## Available records
----
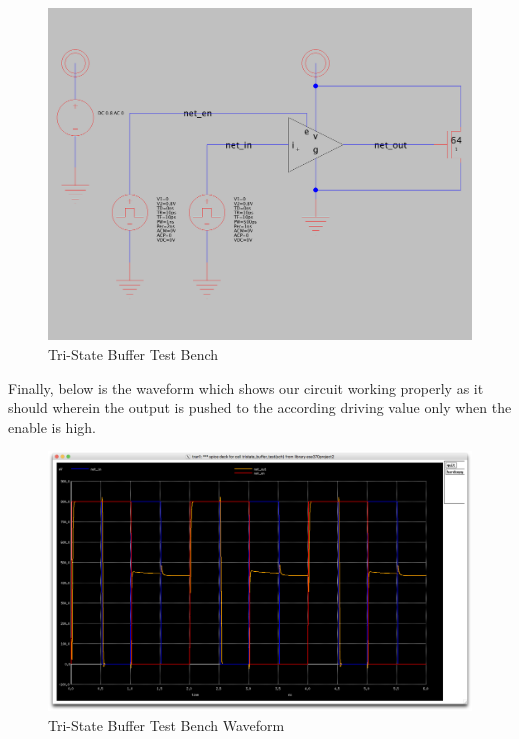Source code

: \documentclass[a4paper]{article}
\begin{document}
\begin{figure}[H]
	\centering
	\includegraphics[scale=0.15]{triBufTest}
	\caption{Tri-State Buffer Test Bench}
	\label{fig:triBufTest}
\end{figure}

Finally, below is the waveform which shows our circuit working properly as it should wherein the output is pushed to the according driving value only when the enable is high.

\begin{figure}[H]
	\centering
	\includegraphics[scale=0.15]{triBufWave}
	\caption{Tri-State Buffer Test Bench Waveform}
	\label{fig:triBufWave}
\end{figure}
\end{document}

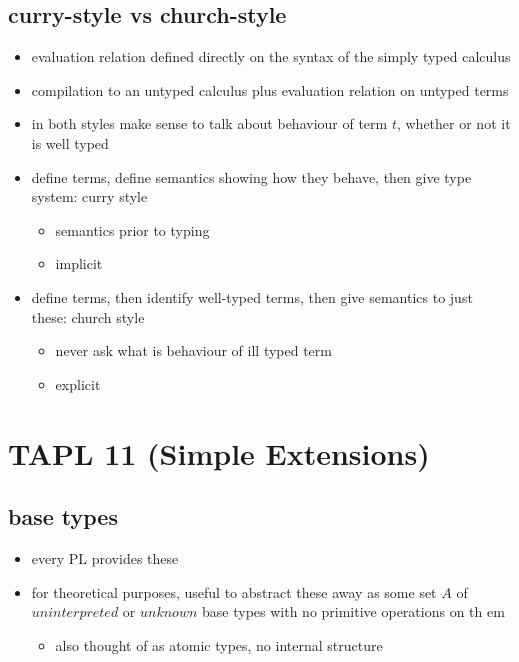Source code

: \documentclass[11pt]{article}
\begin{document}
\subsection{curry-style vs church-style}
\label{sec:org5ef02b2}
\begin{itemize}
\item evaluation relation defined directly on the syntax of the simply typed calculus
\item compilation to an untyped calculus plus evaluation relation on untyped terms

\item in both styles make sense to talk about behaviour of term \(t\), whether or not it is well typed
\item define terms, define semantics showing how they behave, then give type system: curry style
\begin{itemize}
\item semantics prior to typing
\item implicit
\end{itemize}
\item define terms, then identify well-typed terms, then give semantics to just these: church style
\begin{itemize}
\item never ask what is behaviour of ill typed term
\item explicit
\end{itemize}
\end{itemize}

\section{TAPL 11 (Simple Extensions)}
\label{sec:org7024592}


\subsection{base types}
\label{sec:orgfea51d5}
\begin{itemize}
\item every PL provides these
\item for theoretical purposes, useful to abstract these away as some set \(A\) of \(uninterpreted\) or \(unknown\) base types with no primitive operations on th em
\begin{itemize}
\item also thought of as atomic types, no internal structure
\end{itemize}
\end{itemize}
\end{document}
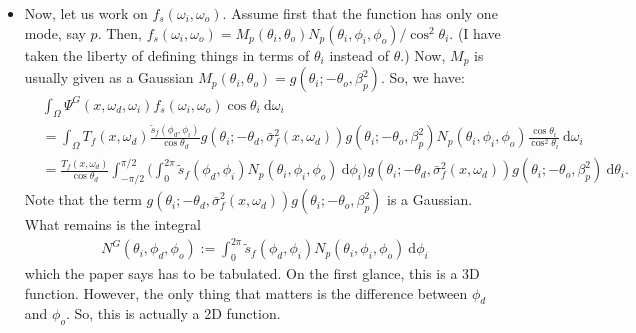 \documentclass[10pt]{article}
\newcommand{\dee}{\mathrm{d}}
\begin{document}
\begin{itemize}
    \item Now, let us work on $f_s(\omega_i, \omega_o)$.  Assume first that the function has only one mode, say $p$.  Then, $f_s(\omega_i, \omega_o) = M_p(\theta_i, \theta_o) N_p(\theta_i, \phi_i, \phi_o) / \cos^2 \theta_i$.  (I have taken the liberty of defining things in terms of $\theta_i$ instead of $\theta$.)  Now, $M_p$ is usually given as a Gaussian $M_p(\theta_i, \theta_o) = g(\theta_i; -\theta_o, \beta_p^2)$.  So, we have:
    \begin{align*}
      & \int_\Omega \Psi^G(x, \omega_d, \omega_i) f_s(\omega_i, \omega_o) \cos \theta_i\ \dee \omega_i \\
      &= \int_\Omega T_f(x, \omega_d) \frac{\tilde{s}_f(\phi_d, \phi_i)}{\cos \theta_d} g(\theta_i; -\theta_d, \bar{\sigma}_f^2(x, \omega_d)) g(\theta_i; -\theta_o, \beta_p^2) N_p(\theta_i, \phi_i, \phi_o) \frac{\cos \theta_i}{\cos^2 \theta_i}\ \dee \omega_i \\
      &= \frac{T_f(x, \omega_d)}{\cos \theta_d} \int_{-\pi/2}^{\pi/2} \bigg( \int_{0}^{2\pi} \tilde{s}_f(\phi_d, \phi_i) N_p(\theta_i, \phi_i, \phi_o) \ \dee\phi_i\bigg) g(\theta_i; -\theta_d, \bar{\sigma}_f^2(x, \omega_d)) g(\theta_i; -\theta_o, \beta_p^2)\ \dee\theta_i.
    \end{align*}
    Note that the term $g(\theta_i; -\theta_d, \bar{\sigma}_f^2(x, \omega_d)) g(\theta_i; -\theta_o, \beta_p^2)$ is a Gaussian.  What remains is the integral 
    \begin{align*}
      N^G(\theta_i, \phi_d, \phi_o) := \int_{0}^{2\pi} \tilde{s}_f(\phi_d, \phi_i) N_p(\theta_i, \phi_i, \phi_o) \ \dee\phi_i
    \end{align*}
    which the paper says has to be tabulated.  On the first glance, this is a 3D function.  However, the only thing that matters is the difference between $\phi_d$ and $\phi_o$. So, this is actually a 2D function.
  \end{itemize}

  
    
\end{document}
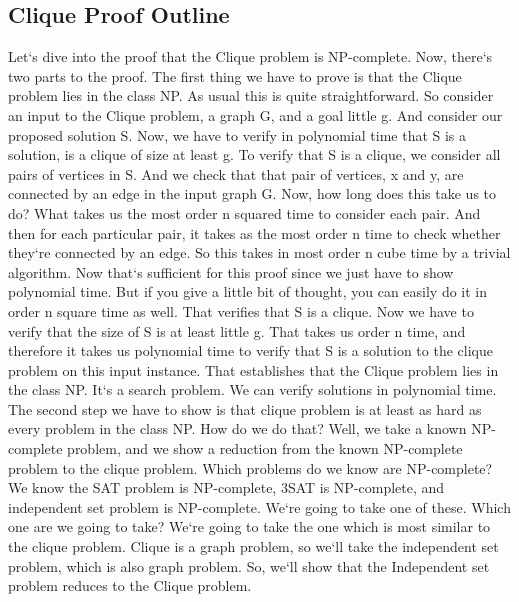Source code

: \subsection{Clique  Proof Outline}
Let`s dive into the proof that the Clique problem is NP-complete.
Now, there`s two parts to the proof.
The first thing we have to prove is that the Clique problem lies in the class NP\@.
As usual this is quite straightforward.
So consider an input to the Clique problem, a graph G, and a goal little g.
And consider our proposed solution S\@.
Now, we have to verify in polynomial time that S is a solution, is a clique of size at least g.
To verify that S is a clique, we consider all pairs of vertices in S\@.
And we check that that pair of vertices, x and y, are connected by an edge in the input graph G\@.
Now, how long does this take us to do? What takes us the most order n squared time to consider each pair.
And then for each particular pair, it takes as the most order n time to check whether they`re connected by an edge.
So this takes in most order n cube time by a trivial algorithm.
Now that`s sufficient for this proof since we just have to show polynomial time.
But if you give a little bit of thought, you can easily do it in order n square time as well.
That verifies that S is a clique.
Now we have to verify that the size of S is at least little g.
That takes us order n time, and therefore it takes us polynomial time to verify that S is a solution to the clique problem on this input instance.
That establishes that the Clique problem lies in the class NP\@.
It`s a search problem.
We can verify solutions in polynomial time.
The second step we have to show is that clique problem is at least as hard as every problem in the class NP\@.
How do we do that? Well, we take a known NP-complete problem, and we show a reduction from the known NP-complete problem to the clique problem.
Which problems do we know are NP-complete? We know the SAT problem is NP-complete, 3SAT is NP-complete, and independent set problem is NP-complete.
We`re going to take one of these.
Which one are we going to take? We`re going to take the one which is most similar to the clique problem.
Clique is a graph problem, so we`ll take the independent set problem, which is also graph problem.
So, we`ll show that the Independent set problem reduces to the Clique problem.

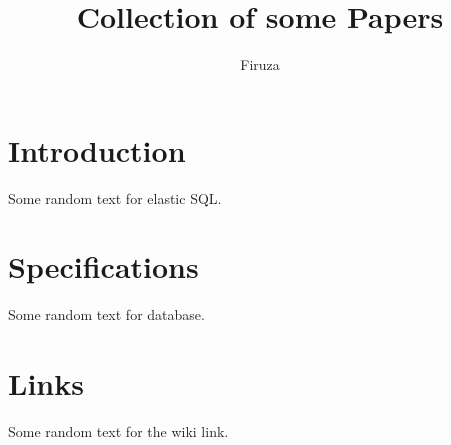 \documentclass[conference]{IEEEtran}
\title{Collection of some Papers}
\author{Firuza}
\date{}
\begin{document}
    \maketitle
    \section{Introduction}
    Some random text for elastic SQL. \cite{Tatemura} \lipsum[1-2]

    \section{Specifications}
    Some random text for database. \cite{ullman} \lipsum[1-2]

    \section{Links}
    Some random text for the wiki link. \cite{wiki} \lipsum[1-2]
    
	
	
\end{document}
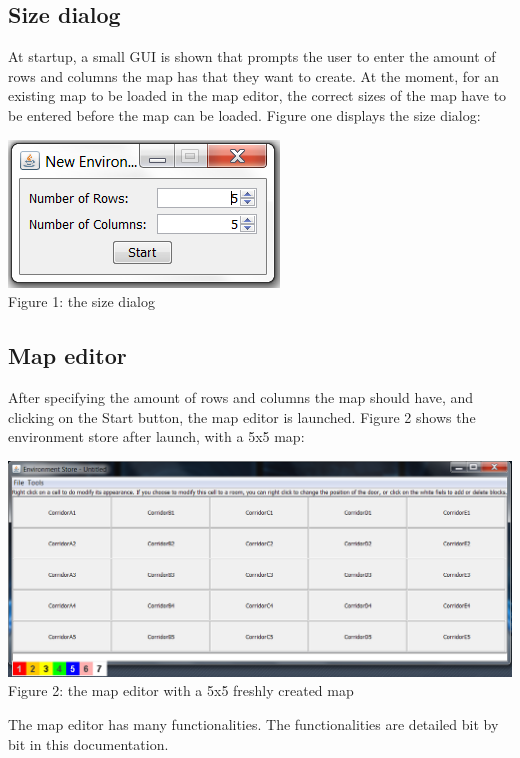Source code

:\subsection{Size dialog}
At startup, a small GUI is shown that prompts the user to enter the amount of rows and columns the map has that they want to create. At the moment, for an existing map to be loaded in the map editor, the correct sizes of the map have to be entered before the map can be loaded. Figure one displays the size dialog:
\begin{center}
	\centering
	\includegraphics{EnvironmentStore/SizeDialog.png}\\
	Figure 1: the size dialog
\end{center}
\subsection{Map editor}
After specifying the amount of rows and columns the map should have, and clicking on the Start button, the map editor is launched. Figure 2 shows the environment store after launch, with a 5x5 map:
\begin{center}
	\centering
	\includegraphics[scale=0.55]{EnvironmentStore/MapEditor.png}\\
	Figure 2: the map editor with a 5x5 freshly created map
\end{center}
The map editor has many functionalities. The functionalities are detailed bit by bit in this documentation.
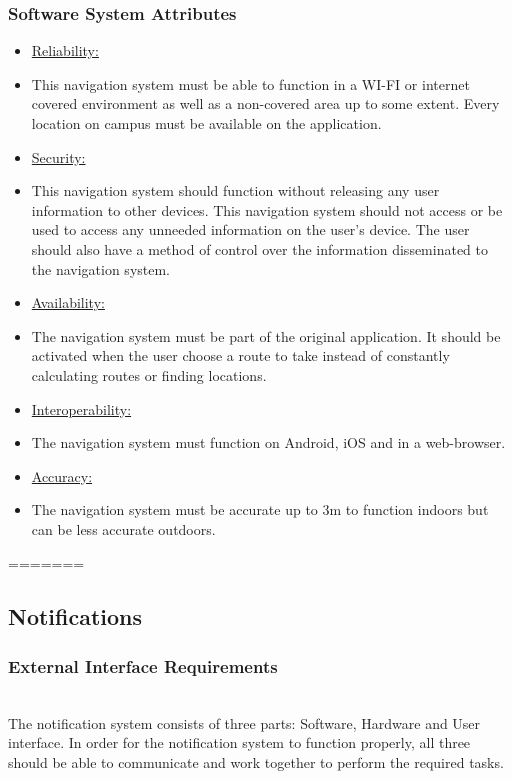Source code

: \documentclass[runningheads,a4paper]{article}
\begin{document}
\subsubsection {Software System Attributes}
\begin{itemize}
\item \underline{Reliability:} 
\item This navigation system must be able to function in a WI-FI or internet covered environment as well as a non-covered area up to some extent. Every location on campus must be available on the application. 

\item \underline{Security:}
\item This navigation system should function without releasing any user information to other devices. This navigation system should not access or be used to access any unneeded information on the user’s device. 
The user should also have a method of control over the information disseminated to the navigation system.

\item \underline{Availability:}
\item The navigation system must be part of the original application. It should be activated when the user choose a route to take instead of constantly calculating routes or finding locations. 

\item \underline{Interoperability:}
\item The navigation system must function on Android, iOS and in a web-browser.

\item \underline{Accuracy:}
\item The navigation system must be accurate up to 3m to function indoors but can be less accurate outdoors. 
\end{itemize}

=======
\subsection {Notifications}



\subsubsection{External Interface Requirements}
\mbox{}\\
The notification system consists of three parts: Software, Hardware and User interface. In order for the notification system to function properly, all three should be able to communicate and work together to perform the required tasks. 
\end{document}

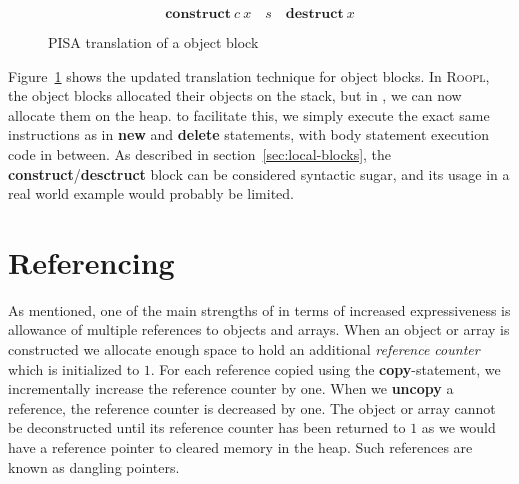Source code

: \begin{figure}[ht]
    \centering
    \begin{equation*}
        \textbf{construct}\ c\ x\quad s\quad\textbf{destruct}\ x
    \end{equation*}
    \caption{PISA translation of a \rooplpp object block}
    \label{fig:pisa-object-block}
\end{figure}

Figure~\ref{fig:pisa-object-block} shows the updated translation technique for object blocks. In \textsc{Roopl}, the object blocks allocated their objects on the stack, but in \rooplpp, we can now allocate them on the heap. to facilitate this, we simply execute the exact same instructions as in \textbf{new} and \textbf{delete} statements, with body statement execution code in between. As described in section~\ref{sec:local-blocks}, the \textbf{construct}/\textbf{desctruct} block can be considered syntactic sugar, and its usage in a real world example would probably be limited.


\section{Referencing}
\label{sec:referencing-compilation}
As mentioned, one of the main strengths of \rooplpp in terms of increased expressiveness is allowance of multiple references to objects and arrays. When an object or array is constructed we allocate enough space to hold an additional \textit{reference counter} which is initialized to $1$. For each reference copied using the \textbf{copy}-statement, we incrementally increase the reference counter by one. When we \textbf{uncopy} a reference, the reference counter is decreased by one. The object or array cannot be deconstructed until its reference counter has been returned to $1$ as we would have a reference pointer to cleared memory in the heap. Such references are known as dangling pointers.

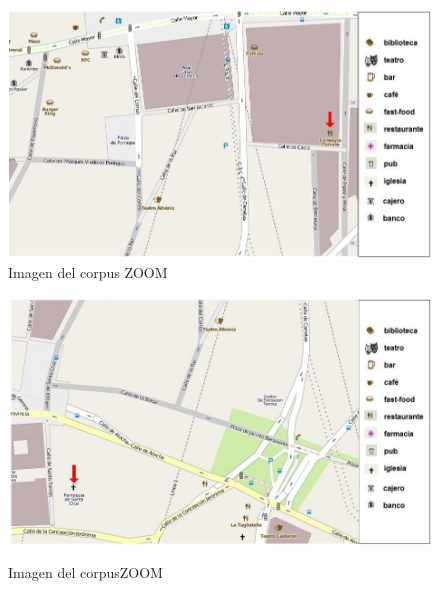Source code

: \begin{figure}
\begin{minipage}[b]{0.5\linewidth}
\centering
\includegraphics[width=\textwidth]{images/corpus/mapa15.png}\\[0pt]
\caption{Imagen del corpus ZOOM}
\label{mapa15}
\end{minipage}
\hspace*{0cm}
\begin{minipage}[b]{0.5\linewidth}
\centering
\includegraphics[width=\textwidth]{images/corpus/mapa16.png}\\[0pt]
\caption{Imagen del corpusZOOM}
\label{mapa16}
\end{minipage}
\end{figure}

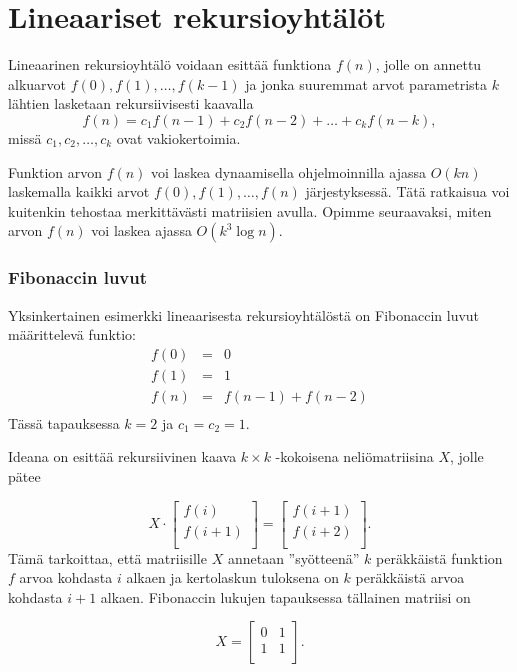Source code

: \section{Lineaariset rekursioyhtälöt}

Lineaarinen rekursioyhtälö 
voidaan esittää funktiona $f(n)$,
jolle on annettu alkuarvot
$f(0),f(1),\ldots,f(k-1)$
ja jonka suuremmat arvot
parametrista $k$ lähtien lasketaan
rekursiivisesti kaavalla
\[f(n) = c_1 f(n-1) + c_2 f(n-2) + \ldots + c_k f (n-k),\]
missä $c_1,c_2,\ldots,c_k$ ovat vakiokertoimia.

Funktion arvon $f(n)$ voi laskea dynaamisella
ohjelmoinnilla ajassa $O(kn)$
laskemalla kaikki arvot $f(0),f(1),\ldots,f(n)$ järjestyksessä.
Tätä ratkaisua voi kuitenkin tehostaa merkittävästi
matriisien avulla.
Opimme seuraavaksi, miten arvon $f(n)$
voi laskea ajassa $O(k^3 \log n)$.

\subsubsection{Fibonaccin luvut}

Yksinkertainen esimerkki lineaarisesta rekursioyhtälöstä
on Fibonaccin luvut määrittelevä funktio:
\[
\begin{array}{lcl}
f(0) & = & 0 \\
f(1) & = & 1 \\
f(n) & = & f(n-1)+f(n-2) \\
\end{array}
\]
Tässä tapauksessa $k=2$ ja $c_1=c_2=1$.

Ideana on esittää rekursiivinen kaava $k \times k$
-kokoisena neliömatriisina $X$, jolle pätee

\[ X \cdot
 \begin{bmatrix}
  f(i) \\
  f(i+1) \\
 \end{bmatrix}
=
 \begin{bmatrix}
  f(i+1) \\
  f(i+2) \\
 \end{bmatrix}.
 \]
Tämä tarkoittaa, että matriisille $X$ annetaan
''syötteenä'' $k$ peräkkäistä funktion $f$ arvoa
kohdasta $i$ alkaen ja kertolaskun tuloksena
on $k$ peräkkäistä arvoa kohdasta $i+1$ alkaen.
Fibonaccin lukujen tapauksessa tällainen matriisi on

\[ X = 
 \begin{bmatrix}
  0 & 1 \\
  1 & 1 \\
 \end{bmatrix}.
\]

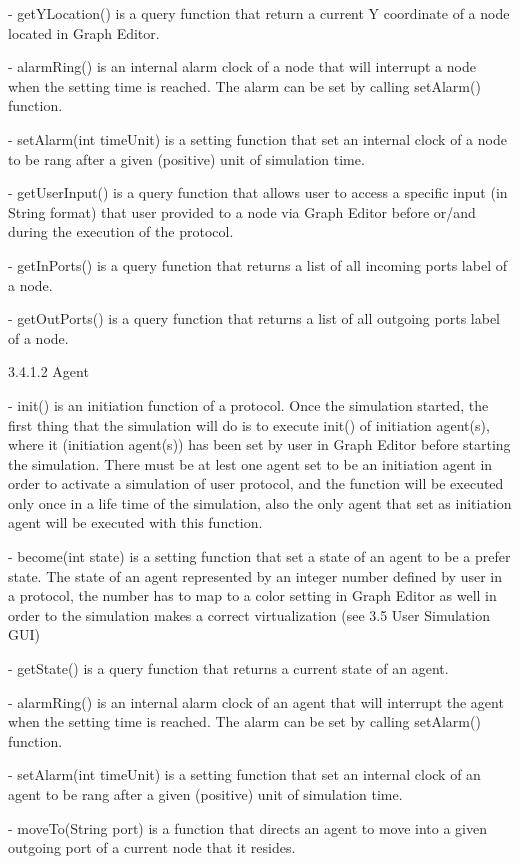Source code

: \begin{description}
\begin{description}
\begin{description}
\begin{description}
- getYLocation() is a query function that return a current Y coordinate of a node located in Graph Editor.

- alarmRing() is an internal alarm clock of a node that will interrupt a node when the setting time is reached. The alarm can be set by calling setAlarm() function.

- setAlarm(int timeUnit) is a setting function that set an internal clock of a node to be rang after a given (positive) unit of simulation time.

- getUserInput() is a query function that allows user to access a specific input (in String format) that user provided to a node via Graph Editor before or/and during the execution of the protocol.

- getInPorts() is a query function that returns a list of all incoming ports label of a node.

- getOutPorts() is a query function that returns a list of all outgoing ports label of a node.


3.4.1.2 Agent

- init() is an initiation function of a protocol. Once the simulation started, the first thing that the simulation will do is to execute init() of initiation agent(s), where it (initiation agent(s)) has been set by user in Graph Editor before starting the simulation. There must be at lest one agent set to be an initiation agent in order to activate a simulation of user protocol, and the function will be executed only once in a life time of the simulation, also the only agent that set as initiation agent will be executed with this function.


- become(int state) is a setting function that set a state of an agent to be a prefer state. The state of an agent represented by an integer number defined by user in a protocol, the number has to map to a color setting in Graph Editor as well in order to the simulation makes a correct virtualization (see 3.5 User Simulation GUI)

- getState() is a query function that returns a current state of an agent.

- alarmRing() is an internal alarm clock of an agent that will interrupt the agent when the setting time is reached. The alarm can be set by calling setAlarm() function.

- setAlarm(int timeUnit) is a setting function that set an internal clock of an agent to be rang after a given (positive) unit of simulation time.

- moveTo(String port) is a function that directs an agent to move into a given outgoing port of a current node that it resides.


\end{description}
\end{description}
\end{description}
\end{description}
----
## Problem details
Your answer should consist of the lines of the listing that contain "rang", copied as they stand.

## Task response
- setAlarm(int timeUnit) is a setting function that set an internal clock of a node to be rang after a given (positive) unit of simulation time.
- setAlarm(int timeUnit) is a setting function that set an internal clock of an agent to be rang after a given (positive) unit of simulation time.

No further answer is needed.